§ About this task
Total the lines of the entries below that hold the string "financial", then write only that total.

§ Source material
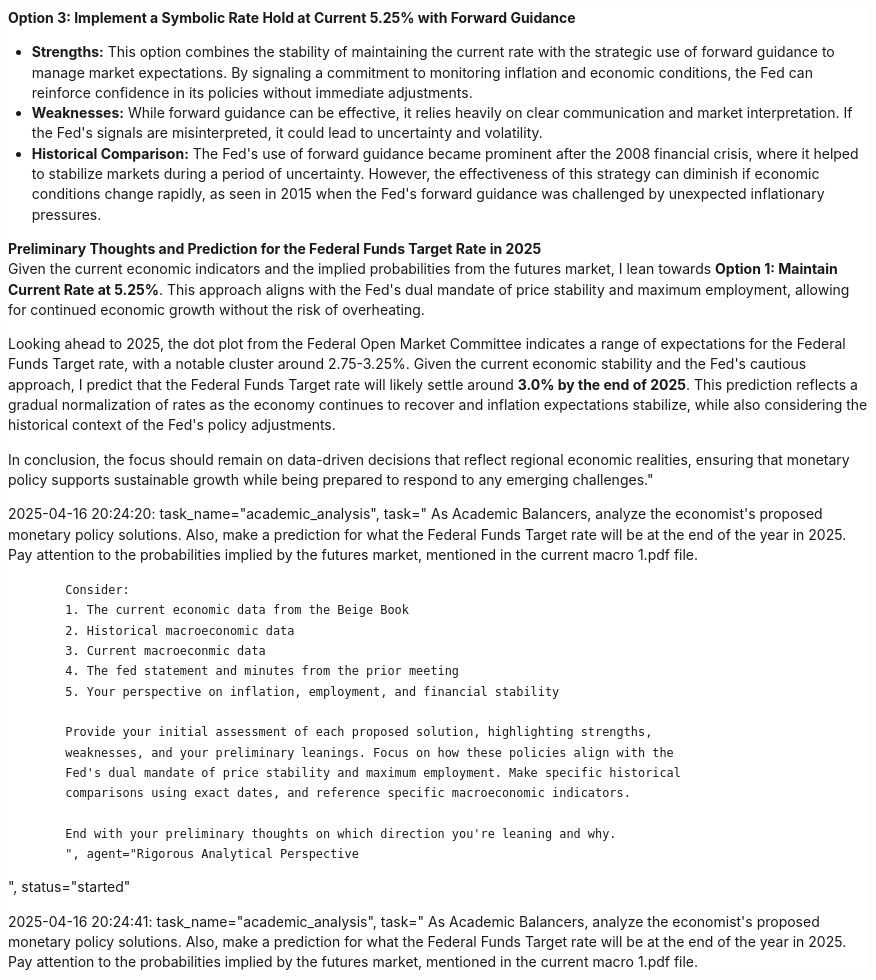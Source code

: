 **Option 3: Implement a Symbolic Rate Hold at Current 5.25% with Forward Guidance**  
- **Strengths:** This option combines the stability of maintaining the current rate with the strategic use of forward guidance to manage market expectations. By signaling a commitment to monitoring inflation and economic conditions, the Fed can reinforce confidence in its policies without immediate adjustments.  
- **Weaknesses:** While forward guidance can be effective, it relies heavily on clear communication and market interpretation. If the Fed's signals are misinterpreted, it could lead to uncertainty and volatility.  
- **Historical Comparison:** The Fed's use of forward guidance became prominent after the 2008 financial crisis, where it helped to stabilize markets during a period of uncertainty. However, the effectiveness of this strategy can diminish if economic conditions change rapidly, as seen in 2015 when the Fed's forward guidance was challenged by unexpected inflationary pressures.  

**Preliminary Thoughts and Prediction for the Federal Funds Target Rate in 2025**  
Given the current economic indicators and the implied probabilities from the futures market, I lean towards **Option 1: Maintain Current Rate at 5.25%**. This approach aligns with the Fed's dual mandate of price stability and maximum employment, allowing for continued economic growth without the risk of overheating. 

Looking ahead to 2025, the dot plot from the Federal Open Market Committee indicates a range of expectations for the Federal Funds Target rate, with a notable cluster around 2.75-3.25%. Given the current economic stability and the Fed's cautious approach, I predict that the Federal Funds Target rate will likely settle around **3.0% by the end of 2025**. This prediction reflects a gradual normalization of rates as the economy continues to recover and inflation expectations stabilize, while also considering the historical context of the Fed's policy adjustments. 

In conclusion, the focus should remain on data-driven decisions that reflect regional economic realities, ensuring that monetary policy supports sustainable growth while being prepared to respond to any emerging challenges."

2025-04-16 20:24:20: task_name="academic_analysis", task="
            As Academic Balancers, analyze the economist's proposed monetary policy solutions.
            Also, make a prediction for what the Federal Funds Target rate will be at the end
            of the year in 2025. Pay attention to the probabilities implied by the futures market, 
            mentioned in the current macro 1.pdf file.
            
            Consider:
            1. The current economic data from the Beige Book
            2. Historical macroeconomic data
            3. Current macroeconmic data
            4. The fed statement and minutes from the prior meeting
            5. Your perspective on inflation, employment, and financial stability
            
            Provide your initial assessment of each proposed solution, highlighting strengths, 
            weaknesses, and your preliminary leanings. Focus on how these policies align with the 
            Fed's dual mandate of price stability and maximum employment. Make specific historical
            comparisons using exact dates, and reference specific macroeconomic indicators.
            
            End with your preliminary thoughts on which direction you're leaning and why.
            ", agent="Rigorous Analytical Perspective
", status="started"

2025-04-16 20:24:41: task_name="academic_analysis", task="
            As Academic Balancers, analyze the economist's proposed monetary policy solutions.
            Also, make a prediction for what the Federal Funds Target rate will be at the end
            of the year in 2025. Pay attention to the probabilities implied by the futures market, 
            mentioned in the current macro 1.pdf file.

§ Expected output
2